The recent closure of numerous Czech Post offices, many of which also provided the CzechPoint service, has left citizens facing increased inconvenience and longer travel distances to access essential services. CzechPoint offers a valuable service for verifying handwritten signatures on paper documents, such as contracts, and has been available at select post offices and town halls. However, with the closure of these offices, people are now forced to seek alternative locations for these services. Notaries have been offering CzechPoint services since 2008, but the cost of verifying signatures with a notary is nearly three times higher.

CzechPoint provides a range of services beyond signature verification, including verified outputs from various registers such as the land registry, public register, trade register, list of qualified suppliers, insolvency register, driver’s register, list of participants in the ISOH module, basic registers, and the ePrescription system. These services are vital for individuals and businesses alike, enabling them to access accurate and verified information for legal and administrative purposes.

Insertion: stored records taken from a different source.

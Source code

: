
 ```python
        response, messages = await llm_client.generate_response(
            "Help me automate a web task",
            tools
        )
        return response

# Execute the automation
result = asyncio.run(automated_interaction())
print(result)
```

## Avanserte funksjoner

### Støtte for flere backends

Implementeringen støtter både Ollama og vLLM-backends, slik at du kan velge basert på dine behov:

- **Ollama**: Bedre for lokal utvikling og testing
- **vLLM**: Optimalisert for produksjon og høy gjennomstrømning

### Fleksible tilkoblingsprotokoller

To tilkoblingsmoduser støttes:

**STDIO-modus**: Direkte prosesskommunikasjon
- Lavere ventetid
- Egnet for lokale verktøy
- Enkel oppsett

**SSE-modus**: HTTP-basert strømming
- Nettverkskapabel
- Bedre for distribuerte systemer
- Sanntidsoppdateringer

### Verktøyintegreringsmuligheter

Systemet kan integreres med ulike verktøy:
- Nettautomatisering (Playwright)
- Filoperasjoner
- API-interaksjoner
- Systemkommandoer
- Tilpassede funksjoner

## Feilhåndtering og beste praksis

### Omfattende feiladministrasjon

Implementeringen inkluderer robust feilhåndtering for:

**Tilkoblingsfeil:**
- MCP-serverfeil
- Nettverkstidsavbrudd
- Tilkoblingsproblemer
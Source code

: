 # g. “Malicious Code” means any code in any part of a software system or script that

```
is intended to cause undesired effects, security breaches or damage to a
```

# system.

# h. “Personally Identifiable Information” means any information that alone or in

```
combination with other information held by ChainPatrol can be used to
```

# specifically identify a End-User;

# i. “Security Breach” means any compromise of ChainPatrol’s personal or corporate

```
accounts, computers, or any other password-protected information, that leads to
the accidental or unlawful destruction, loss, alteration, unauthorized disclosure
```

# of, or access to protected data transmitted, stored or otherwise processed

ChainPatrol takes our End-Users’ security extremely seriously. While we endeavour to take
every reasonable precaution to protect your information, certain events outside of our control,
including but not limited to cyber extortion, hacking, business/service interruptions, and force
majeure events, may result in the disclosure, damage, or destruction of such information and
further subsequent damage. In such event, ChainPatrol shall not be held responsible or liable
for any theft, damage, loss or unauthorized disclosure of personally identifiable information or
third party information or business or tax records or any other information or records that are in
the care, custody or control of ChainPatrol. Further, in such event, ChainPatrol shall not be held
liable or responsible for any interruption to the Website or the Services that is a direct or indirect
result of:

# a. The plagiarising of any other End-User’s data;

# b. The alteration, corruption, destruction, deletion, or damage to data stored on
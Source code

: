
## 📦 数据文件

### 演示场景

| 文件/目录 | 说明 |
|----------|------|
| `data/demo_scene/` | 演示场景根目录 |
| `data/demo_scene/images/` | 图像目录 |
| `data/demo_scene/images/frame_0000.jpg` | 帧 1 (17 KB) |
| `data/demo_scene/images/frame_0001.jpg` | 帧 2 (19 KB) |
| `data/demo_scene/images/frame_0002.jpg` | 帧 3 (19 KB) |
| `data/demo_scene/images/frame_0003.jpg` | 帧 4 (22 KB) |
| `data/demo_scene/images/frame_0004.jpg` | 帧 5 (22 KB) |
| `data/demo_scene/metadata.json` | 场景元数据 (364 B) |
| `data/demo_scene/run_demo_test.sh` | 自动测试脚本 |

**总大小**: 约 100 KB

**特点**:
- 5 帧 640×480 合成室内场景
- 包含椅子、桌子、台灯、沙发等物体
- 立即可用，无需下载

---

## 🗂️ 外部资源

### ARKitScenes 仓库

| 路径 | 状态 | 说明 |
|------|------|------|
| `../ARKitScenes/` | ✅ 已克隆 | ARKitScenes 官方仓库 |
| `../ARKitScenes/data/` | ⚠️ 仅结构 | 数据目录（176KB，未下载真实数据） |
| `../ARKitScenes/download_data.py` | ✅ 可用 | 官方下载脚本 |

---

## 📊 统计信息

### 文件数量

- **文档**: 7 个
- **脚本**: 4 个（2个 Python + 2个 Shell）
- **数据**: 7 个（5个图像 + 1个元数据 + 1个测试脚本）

The cost difference between CzechPoint services at post offices and notaries is significant. At CzechPoint, the administrative fee for verifying one signature on a document is 30 crowns at a post office or town hall, as per the tariff outlined in Act No. 634/2004 Coll. on administrative fees. In contrast, the fee for a notary to verify one signature is 85 crowns, including VAT. Notaries operate under a different fee structure regulated by the notary tariff set by the Ministry of Justice.

Moreover, the closure of post offices also affects other services offered within CzechPoint. For example, obtaining extracts from various registers or public records incurs different costs depending on whether one goes to a post office or a notary. The price disparities, along with the inconvenience of limited access to CzechPoint services, pose challenges for citizens seeking these essential services.

The closure of CzechPost offices has already resulted in the disappearance of CzechPoint services in several locations, such as Prague’s Vršovice, Hostivař, Černošice, Benešov’s Poštovní Street, and Poděbrady’s Jiráskova Street. In total, around 300 post offices are being closed, further exacerbating the accessibility issues faced by individuals in need of CzechPoint services.

The discontinuation of CzechPoint services at post offices highlights the need for alternative solutions or measures to ensure the continued availability and accessibility of these essential services to citizens throughout the Czech Republic.